Laurent Lombard : Je suis devenu le traducteur d’Antonio Moresco après avoir proposé ses romans à l’éditeur Verdier. J’ai connu Moresco en lisant par hasard un de ses livres, que j’ai aimé tout de suite pour son écriture, pour son style. Il m’a très vite semblé évident que c’était un auteur qui devait arriver en France. Pour quelles raisons ? Parce que c’est une littérature généreuse, épique, réversive également : elle bouleverse et elle renverse. En ce sens, c’est une littérature courageuse et pour le moins singulière dans le contexte italien.
Une littérature aussi qui n’a pas de dégradés dialectaux ni de colorations géographiques particulières et qui est dépouillée de psychologisme : cela lui donne une teinte universelle, comme les fables. Au moment où l’on découvre l’œuvre de Moresco, on demeure ébloui par une sorte d’éclat, qui pourrait ressembler à un vif crépuscule du soir ou bien à un vif crépuscule du matin. On ne peut pas savoir. On est constamment dans cette indécision, dans ce trouble qui devient un ébranlement de nos certitudes, de la réalité et se métamorphose en émerveillement.

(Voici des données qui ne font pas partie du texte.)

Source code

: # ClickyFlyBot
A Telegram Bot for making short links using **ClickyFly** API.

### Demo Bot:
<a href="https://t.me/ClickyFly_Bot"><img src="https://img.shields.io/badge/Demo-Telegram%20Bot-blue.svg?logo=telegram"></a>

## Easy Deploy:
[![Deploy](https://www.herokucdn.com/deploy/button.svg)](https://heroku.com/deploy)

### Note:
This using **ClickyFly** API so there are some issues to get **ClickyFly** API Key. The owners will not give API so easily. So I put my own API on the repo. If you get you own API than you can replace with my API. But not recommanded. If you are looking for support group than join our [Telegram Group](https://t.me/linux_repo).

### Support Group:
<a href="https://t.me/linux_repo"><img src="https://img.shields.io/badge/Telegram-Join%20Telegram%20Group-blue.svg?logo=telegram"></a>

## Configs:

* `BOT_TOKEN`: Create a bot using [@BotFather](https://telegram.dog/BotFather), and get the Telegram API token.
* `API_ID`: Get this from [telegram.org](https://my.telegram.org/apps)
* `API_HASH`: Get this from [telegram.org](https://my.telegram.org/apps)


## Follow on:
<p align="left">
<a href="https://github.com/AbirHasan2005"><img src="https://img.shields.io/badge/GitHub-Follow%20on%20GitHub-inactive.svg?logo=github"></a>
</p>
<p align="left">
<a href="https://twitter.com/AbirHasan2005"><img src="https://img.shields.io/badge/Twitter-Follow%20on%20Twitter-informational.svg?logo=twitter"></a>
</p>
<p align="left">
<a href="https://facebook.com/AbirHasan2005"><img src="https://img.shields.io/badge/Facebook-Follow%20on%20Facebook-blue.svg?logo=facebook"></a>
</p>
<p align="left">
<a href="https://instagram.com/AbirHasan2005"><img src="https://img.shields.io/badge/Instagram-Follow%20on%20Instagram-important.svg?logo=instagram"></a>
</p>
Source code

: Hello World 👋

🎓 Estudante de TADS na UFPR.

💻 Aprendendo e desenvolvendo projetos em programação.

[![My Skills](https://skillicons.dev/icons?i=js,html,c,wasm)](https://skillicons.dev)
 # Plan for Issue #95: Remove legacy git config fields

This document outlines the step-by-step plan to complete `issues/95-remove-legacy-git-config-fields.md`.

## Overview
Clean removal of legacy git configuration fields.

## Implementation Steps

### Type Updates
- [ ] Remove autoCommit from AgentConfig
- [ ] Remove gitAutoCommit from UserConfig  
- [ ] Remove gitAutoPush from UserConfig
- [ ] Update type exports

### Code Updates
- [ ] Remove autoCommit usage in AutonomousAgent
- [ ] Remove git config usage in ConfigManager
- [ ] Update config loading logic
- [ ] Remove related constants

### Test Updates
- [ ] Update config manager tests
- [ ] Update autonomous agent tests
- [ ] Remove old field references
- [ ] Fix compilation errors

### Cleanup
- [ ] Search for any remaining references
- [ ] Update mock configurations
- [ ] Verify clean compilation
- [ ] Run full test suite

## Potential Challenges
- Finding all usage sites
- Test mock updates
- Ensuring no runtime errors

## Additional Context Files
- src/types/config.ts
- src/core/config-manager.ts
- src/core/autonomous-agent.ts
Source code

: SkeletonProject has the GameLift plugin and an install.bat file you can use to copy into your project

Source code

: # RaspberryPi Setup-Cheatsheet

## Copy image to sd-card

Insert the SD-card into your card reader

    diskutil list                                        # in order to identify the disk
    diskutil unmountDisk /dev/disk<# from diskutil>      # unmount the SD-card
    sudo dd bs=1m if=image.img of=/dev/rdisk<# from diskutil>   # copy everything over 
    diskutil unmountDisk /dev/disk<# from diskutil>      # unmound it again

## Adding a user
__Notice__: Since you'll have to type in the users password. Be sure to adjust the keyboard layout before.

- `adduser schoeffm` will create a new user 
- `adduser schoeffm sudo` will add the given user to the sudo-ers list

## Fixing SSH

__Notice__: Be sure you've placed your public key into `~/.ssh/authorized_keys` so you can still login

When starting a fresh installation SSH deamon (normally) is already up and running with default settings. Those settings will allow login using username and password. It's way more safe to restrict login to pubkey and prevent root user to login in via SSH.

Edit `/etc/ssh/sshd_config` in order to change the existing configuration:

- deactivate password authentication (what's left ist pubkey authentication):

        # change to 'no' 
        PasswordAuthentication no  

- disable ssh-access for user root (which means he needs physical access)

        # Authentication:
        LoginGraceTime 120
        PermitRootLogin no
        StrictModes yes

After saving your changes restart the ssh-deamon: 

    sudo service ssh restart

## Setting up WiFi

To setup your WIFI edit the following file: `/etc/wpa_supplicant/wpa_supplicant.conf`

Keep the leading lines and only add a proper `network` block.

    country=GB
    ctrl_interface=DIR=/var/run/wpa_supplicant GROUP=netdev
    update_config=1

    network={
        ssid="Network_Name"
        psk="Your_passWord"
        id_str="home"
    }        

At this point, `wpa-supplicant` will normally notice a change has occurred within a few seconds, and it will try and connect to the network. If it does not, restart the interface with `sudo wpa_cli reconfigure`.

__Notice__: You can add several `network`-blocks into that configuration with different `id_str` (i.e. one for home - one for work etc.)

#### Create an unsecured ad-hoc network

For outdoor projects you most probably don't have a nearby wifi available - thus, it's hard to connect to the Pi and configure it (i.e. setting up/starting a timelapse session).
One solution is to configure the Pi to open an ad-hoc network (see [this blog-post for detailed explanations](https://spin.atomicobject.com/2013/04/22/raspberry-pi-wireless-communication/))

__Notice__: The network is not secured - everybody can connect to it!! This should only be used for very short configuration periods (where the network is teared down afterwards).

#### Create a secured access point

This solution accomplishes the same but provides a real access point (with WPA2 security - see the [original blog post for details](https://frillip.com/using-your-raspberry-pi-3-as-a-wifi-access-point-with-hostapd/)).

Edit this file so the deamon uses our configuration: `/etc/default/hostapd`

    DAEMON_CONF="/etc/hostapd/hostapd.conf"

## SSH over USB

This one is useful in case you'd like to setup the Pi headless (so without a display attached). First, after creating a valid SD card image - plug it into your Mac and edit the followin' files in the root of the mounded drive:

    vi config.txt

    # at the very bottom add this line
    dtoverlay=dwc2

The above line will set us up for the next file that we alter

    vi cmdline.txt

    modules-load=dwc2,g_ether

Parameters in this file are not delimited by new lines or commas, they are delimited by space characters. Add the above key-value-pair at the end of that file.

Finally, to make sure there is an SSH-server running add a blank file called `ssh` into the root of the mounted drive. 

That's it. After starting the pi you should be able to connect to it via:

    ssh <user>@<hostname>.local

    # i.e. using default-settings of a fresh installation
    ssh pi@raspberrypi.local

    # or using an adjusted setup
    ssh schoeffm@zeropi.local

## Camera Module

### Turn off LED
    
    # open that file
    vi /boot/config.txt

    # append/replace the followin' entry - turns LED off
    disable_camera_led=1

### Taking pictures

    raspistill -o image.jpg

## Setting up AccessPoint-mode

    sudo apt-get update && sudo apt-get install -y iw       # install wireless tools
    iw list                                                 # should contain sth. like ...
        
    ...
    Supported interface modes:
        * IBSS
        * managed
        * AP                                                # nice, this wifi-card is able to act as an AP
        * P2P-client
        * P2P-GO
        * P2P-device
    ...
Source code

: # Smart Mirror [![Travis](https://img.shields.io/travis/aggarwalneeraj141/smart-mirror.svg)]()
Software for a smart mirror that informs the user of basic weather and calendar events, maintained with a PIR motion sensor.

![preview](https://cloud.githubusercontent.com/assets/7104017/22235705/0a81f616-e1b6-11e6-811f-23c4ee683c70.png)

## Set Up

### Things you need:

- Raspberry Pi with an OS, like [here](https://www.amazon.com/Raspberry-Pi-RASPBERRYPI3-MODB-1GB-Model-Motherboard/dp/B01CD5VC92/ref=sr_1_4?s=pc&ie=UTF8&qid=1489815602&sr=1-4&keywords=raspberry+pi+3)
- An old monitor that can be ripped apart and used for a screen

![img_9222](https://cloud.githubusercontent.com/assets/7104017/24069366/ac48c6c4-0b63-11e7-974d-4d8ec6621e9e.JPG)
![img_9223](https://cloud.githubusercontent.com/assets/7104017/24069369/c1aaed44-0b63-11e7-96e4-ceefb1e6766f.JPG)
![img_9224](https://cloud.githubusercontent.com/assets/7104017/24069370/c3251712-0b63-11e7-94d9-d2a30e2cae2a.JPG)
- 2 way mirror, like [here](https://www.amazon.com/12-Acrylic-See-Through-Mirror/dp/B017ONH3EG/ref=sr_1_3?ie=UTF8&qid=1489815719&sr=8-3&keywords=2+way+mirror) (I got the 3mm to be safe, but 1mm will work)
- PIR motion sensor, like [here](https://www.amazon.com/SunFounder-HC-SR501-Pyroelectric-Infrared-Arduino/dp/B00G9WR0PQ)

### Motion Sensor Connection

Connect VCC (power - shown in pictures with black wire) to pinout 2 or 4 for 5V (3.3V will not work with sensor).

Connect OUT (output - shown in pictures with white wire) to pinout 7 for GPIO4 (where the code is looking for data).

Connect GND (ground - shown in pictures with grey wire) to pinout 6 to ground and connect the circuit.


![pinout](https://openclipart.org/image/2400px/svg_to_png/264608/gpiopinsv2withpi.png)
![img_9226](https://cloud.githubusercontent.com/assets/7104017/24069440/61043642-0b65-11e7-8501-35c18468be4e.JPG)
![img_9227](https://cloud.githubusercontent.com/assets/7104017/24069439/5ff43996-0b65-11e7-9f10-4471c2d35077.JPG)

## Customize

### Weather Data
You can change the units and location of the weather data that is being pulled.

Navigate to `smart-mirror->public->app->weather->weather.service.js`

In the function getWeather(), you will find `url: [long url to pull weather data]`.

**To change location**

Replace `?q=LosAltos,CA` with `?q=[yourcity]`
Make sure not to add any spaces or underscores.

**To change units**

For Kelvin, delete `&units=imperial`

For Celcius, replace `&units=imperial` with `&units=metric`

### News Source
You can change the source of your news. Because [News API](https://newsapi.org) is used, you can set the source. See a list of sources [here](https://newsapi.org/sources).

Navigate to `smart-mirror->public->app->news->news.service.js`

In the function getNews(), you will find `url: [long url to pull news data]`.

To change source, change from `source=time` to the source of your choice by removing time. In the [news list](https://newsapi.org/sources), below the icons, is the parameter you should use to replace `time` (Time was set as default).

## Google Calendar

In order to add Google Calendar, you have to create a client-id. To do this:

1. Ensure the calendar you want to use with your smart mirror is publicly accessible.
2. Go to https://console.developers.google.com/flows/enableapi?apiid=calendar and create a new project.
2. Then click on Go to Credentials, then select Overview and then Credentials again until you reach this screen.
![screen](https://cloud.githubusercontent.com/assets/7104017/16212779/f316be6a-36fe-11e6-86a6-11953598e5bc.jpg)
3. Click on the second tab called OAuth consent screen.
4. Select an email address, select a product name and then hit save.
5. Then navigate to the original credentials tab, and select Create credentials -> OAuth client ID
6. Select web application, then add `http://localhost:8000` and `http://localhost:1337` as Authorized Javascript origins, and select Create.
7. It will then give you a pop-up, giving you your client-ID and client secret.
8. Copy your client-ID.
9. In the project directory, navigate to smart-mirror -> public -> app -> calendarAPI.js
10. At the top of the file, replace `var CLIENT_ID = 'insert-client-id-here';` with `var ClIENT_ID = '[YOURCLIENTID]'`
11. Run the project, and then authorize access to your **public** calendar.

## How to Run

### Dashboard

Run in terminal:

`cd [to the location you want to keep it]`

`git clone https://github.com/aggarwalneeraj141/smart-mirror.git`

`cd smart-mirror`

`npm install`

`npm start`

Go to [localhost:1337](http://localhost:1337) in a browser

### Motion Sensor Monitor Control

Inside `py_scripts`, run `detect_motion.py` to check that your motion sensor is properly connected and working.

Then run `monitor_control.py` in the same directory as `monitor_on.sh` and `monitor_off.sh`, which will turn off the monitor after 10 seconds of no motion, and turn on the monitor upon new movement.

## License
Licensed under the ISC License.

La lumière, le trouble, l’étourdissement caractérisent d’ailleurs les personnages de Moresco. J’ai pensé que la matière de l’écriture de Moresco et le propos, pourquoi pas philosophique, qui en émane, pouvaient trouver une résonance sur le lectorat français et sur d’autres pays. Surtout, ce qui m’a plu immédiatement c’est que bien que les blessures soient le noyau brûlant de son écriture, jamais il ne s’agit d’une littérature nosocomiale ou asthénique (à considérer dans leur sens grec) : récits de situations hospitalières, mort ou maladie d’un parent, blessures psychologiques...
La littérature est imaginaire. Elle peut dire tout ça, elle peut raconter les blessures, mais le réel doit y entrer en fusion avec le merveilleux. Cette fusion est évidente chez Moresco.
Quels livres avez-vous traduits d’Antonio Moresco ? Quel livre aimeriez-vous traduire ?
Laurent Lombard : L’œuvre d’Antonio Moresco est considérable, imposante même, et complexe à la fois. Il s’est d’abord agi de faire un choix éditorial et pour cela j’ai dû m’engager dans la lecture de toute l’œuvre. L’idée était d’emmener progressivement le public français au cœur du projet littéraire de l’auteur. Et il m’a paru que la meilleure solution était de faire entrer les lecteurs français dans la cathédrale littéraire de Moresco par de petites ouvertures. Sur le même principe que quelqu’un qui se trouve face à un lieu inconnu de lui, et poussé par la curiosité, à parfois besoin de regarder à travers des interstices pour avoir une vue facile de l’endroit à explorer.
J’ai donc proposé La petite lumière (Verdier, 2014), ensuite Fable d’amour (Verdier, 2015), et ensuite Les incendiés (Verdier, 2016), dans une sorte de progression, rendant compte d’une partie de l’imaginaire et de la vision de Moresco, qui a abouti ensuite à Les ouvertures. Ce livre est une des parties de la structure monumentale, architecturale de cet ensemble bâti sur près de 3000 pages qui a pour titre Jeux de l’éternité. C’est difficile d’un point de vue éditorial de faire connaître un écrivain étranger avec un projet aussi immense que prodigieux. Entrer dans la grandeur de l’œuvre par Les ouvertures aurait donc peut-être été difficile pour faire connaître l’auteur.
Les trois livres, qu’Antonio a définis lui-même comme des météorites qui se sont détachées de la pièce maîtresse de son œuvre — Les jeux de l’éternité — paraissaient donc des voies légitimes et opportunes.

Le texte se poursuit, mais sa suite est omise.